Around the same time, a man in a car with out-of-town plates starts following Bethany. Another incoherent letter from Dad indicates someone who just got out of prison is chasing him and hunting him down, so he can't come back. Joss and Bethany read a news article about a man named Van Dyne who was imprisoned for stealing money. His company was involved in cloning. Bethany recognizes the name of one of the fictitious employees through whom he supposedly filtered funds as an alias Dad had used.

Bethany's parents secretly return to town, but Van Dyne discovers them. The truth is revealed, that Van Dyne had paid Bethany's father to clone him. Now that Van Dyne is out of prison, he is searching for the version of him Dad had supposedly made.

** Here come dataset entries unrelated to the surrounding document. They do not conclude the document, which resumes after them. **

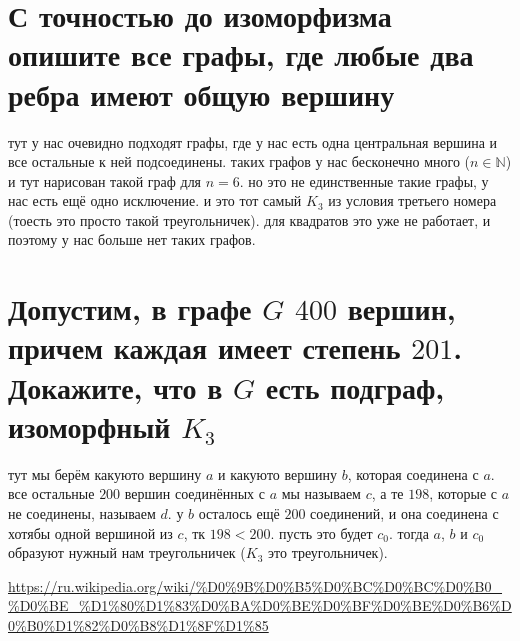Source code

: \documentclass{article}
\newcommand{\N}{\mathbb{N}}
\begin{document}
  \section{С точностью до изоморфизма опишите все графы, где любые два ребра имеют общую вершину}
  \begin{wrapfigure}{r}{6cm}
    \vspace{-1cm}
    \hfill
    \vspace{-.5cm}
  \end{wrapfigure}
  тут у нас очевидно подходят графы, где у нас есть одна центральная вершина и все остальные к ней подсоединены.
  таких графов у нас бесконечно много ($n \in \N$) и тут нарисован такой граф для $n=6$.
  но это не единственные такие графы, у нас есть ещё одно исключение.
  и это тот самый $K_3$ из условия третьего номера (тоесть это просто такой треугольничек).
  для квадратов это уже не работает, и поэтому у нас больше нет таких графов.


  \section{Допустим, в графе $G$ $400$ вершин, причем каждая имеет степень $201$. Докажите, что в $G$ есть подграф, изоморфный $K_3$}
  \begin{wrapfigure}{r}{3cm}
    \vspace{-1cm}
    \hfill
    \vspace{-1cm}
  \end{wrapfigure}
  тут мы берём какуюто вершину $a$ и какуюто вершину $b$, которая соединена с $a$.
  все остальные $200$ вершин соединённых с $a$ мы называем $c$,
  а те $198$, которые с $a$ не соединены, называем $d$.
  у $b$ осталось ещё $200$ соединений, и она соединена с хотябы одной вершиной из $c$, тк $198 < 200$.
  пусть это будет $c_0$.
  тогда $a$, $b$ и $c_0$ образуют нужный нам треугольничек ($K_3$ это треугольничек).

  \vfill
  \begin{thebibliography}{9}
     \url{https://ru.wikipedia.org/wiki/%D0%9B%D0%B5%D0%BC%D0%BC%D0%B0_%D0%BE_%D1%80%D1%83%D0%BA%D0%BE%D0%BF%D0%BE%D0%B6%D0%B0%D1%82%D0%B8%D1%8F%D1%85}
  \end{thebibliography}
\end{document}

In fact, Dad had never made a Van Dyne clone but had taken the money to clone Elizabeth instead. The epilogue reveals that Bethany's parents are able to stay with her. Dad returns all of Van Dyne's money. Van Dyne has long talks with Joss; she says he is such a lonely man, he thought no one but his own clone could ever love him. He changes his ways and becomes a philanthropist. Bethany continues to learn who she is, apart from Elizabeth, and discover she is valued as an individual by her family.

==Characters==
- Bethany Cole - The protagonist of the novel, Bethany is 12 years old at the beginning and turns 13 at the end of the novel. She has hazel eyes and blonde hair. She is Elizabeth's younger sister and clone, and the daughter of Walter and Hillary. She is an amazing swimmer, she loves to collect words, and she wears glasses. The last name changed from Krull to Cole, to help conceal her identity from the antagonist, Dalton Van Dyne. When her parents leave her at Myrlie's home, she learns about Elizabeth's existence and eventually realizes that she is her clone, explaining why her parents were overprotective and knew everything about her. Her birthday is Nov 2.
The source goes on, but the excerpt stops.